:: Entries supplied ::

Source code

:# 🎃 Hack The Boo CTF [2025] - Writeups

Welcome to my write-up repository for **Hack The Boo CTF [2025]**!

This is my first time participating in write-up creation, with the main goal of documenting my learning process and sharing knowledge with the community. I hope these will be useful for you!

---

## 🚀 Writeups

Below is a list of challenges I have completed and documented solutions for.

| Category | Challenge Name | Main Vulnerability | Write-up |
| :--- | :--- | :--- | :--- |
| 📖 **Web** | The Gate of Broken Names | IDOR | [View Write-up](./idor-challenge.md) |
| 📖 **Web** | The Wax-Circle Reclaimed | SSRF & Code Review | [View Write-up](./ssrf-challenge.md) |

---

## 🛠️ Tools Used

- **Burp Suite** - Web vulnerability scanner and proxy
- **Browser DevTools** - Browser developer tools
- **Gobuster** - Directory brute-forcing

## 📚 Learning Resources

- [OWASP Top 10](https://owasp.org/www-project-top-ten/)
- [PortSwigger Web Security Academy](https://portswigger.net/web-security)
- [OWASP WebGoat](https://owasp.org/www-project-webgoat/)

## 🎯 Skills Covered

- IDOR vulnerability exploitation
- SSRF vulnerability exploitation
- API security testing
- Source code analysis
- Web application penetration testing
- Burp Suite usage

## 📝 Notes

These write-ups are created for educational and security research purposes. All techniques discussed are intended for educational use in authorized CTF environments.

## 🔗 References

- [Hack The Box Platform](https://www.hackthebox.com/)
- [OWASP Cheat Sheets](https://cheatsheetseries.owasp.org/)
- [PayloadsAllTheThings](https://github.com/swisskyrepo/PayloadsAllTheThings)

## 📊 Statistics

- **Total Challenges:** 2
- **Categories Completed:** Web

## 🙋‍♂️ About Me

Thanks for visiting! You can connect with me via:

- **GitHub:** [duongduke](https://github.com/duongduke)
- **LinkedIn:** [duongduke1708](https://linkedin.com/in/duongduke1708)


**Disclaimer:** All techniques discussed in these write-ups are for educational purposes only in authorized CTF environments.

:::
:: Entries supplied ::

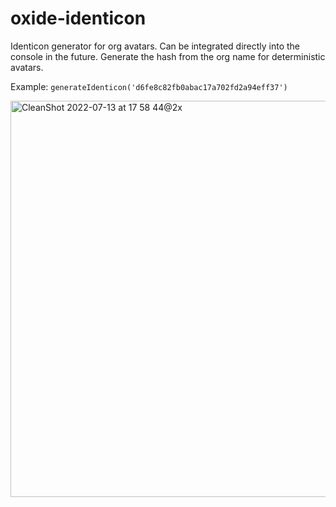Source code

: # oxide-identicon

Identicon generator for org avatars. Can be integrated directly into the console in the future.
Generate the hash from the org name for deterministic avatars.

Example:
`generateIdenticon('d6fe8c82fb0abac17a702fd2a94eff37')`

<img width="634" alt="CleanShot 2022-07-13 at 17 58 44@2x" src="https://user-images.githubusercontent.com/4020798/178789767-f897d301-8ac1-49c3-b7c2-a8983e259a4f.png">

:::

> _Exercise description_: Could you return every line from the entries above in which the string "Writeups" occurs?

> _Task output_:
:# 🎃 Hack The Boo CTF [2025] - Writeups
## 🚀 Writeups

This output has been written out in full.